Exercise directions: Word for word, transcribe all the entries shown below.

(Study material)

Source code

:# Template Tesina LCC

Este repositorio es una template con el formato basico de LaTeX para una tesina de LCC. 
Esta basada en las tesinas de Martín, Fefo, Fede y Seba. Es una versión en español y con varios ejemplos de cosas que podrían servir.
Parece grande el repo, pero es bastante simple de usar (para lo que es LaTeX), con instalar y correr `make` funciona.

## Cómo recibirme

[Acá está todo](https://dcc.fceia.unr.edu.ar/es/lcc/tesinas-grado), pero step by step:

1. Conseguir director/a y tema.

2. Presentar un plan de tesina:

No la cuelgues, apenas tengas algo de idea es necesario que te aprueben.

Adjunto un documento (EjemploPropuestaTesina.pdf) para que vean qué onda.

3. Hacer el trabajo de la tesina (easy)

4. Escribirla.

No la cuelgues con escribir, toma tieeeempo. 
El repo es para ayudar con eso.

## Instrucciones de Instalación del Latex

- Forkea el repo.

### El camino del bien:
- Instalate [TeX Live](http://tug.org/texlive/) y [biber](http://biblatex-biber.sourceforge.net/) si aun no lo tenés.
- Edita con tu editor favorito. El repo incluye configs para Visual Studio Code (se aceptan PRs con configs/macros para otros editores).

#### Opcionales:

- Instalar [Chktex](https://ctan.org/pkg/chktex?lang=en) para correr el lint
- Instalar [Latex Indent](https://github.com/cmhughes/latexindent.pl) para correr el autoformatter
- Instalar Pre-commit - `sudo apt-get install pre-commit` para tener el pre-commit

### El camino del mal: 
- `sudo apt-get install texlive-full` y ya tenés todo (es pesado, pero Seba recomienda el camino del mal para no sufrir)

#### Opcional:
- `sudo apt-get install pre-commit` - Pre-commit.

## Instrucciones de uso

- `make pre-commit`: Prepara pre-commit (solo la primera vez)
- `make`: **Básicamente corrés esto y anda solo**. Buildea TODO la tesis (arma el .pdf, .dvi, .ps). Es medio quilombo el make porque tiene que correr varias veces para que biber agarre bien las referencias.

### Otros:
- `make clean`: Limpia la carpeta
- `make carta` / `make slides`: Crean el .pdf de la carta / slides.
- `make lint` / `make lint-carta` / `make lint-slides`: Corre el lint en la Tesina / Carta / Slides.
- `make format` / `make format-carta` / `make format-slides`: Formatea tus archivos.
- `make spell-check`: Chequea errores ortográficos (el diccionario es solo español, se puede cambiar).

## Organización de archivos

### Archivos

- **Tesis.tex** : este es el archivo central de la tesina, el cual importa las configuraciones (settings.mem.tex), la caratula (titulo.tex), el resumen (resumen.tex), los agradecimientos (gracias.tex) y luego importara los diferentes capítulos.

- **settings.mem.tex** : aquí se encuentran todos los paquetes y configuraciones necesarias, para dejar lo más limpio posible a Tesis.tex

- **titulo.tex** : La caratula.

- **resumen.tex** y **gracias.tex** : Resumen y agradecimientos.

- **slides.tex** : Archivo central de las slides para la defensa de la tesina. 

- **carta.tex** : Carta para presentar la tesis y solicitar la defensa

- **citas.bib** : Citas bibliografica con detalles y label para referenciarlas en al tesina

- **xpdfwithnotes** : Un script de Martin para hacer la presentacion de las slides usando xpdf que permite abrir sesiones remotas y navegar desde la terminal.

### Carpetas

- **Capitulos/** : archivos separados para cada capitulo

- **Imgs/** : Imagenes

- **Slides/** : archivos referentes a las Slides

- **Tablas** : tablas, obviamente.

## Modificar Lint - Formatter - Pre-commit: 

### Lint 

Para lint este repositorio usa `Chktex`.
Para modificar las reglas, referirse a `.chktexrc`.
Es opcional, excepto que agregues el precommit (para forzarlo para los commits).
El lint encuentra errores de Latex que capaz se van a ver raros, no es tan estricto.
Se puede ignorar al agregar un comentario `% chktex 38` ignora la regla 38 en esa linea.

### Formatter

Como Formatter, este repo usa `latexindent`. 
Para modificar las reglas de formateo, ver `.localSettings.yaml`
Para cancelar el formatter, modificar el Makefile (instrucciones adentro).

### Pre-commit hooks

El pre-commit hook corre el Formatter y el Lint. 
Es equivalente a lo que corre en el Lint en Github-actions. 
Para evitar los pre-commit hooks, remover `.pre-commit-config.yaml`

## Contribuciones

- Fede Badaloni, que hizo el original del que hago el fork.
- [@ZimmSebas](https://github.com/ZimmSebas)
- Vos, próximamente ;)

(End Study material)

Result for this exercise:
Source code

:# Template Tesina LCC

Este repositorio es una template con el formato basico de LaTeX para una tesina de LCC. 
Esta basada en las tesinas de Martín, Fefo, Fede y Seba. Es una versión en español y con varios ejemplos de cosas que podrían servir.
Parece grande el repo, pero es bastante simple de usar (para lo que es LaTeX), con instalar y correr `make` funciona.

## Cómo recibirme

[Acá está todo](https://dcc.fceia.unr.edu.ar/es/lcc/tesinas-grado), pero step by step:

1. Conseguir director/a y tema.

2. Presentar un plan de tesina:

No la cuelgues, apenas tengas algo de idea es necesario que te aprueben.

Adjunto un documento (EjemploPropuestaTesina.pdf) para que vean qué onda.

3. Hacer el trabajo de la tesina (easy)

4. Escribirla.

No la cuelgues con escribir, toma tieeeempo. 
El repo es para ayudar con eso.

## Instrucciones de Instalación del Latex

- Forkea el repo.

### El camino del bien:
- Instalate [TeX Live](http://tug.org/texlive/) y [biber](http://biblatex-biber.sourceforge.net/) si aun no lo tenés.
- Edita con tu editor favorito. El repo incluye configs para Visual Studio Code (se aceptan PRs con configs/macros para otros editores).

#### Opcionales:

- Instalar [Chktex](https://ctan.org/pkg/chktex?lang=en) para correr el lint
- Instalar [Latex Indent](https://github.com/cmhughes/latexindent.pl) para correr el autoformatter
- Instalar Pre-commit - `sudo apt-get install pre-commit` para tener el pre-commit

### El camino del mal: 
- `sudo apt-get install texlive-full` y ya tenés todo (es pesado, pero Seba recomienda el camino del mal para no sufrir)

#### Opcional:
- `sudo apt-get install pre-commit` - Pre-commit.

## Instrucciones de uso

- `make pre-commit`: Prepara pre-commit (solo la primera vez)
- `make`: **Básicamente corrés esto y anda solo**. Buildea TODO la tesis (arma el .pdf, .dvi, .ps). Es medio quilombo el make porque tiene que correr varias veces para que biber agarre bien las referencias.

### Otros:
- `make clean`: Limpia la carpeta
- `make carta` / `make slides`: Crean el .pdf de la carta / slides.
- `make lint` / `make lint-carta` / `make lint-slides`: Corre el lint en la Tesina / Carta / Slides.
- `make format` / `make format-carta` / `make format-slides`: Formatea tus archivos.
- `make spell-check`: Chequea errores ortográficos (el diccionario es solo español, se puede cambiar).

## Organización de archivos

### Archivos

- **Tesis.tex** : este es el archivo central de la tesina, el cual importa las configuraciones (settings.mem.tex), la caratula (titulo.tex), el resumen (resumen.tex), los agradecimientos (gracias.tex) y luego importara los diferentes capítulos.

- **settings.mem.tex** : aquí se encuentran todos los paquetes y configuraciones necesarias, para dejar lo más limpio posible a Tesis.tex

- **titulo.tex** : La caratula.

- **resumen.tex** y **gracias.tex** : Resumen y agradecimientos.

- **slides.tex** : Archivo central de las slides para la defensa de la tesina. 

- **carta.tex** : Carta para presentar la tesis y solicitar la defensa

- **citas.bib** : Citas bibliografica con detalles y label para referenciarlas en al tesina

- **xpdfwithnotes** : Un script de Martin para hacer la presentacion de las slides usando xpdf que permite abrir sesiones remotas y navegar desde la terminal.

### Carpetas

- **Capitulos/** : archivos separados para cada capitulo

- **Imgs/** : Imagenes

- **Slides/** : archivos referentes a las Slides

- **Tablas** : tablas, obviamente.

## Modificar Lint - Formatter - Pre-commit: 

### Lint 

Para lint este repositorio usa `Chktex`.
Para modificar las reglas, referirse a `.chktexrc`.
Es opcional, excepto que agregues el precommit (para forzarlo para los commits).
El lint encuentra errores de Latex que capaz se van a ver raros, no es tan estricto.
Se puede ignorar al agregar un comentario `% chktex 38` ignora la regla 38 en esa linea.

### Formatter

Como Formatter, este repo usa `latexindent`. 
Para modificar las reglas de formateo, ver `.localSettings.yaml`
Para cancelar el formatter, modificar el Makefile (instrucciones adentro).

### Pre-commit hooks

El pre-commit hook corre el Formatter y el Lint. 
Es equivalente a lo que corre en el Lint en Github-actions. 
Para evitar los pre-commit hooks, remover `.pre-commit-config.yaml`

## Contribuciones

- Fede Badaloni, que hizo el original del que hago el fork.
- [@ZimmSebas](https://github.com/ZimmSebas)
- Vos, próximamente ;)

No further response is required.